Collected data
····················
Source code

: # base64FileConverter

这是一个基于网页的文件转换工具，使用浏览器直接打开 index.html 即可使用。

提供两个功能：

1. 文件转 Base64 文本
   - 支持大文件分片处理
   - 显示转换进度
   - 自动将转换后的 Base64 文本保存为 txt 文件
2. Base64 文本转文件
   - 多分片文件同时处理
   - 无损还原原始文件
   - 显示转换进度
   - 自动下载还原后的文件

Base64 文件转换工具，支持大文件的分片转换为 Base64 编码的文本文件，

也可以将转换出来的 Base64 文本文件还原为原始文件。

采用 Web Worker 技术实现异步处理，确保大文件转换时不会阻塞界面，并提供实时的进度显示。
····················
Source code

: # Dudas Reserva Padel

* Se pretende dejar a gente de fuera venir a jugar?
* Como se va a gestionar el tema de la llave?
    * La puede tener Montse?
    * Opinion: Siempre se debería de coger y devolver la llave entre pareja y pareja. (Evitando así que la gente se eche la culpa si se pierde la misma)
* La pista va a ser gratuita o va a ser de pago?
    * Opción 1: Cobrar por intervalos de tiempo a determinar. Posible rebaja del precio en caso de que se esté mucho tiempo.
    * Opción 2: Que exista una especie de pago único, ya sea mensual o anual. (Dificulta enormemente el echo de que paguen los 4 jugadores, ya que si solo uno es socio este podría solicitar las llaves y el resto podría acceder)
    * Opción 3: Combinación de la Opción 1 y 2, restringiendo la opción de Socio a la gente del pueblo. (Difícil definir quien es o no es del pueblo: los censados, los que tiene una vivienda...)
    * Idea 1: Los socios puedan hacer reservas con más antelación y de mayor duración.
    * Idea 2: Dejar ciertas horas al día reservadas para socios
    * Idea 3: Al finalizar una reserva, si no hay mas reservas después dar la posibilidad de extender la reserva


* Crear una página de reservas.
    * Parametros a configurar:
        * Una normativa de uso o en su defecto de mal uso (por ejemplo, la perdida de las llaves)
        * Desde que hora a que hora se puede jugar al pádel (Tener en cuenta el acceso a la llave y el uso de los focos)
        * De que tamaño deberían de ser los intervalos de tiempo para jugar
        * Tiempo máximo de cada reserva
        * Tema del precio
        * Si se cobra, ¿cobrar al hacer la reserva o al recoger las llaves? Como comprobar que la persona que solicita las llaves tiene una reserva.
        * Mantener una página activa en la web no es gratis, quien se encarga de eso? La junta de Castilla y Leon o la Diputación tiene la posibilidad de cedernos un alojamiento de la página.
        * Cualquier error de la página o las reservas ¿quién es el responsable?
····················
-- Exercise prompt --
Write out only the lines that run from the line containing "Base64 文件转换工具，支持大文件的分片转换为 Base64 编码的文本文件，" through the line containing "采用 Web Worker", both included, exactly as they appear above.

-- Reply to the task --
Base64 文件转换工具，支持大文件的分片转换为 Base64 编码的文本文件，

也可以将转换出来的 Base64 文本文件还原为原始文件。

采用 Web Worker 技术实现异步处理，确保大文件转换时不会阻塞界面，并提供实时的进度显示。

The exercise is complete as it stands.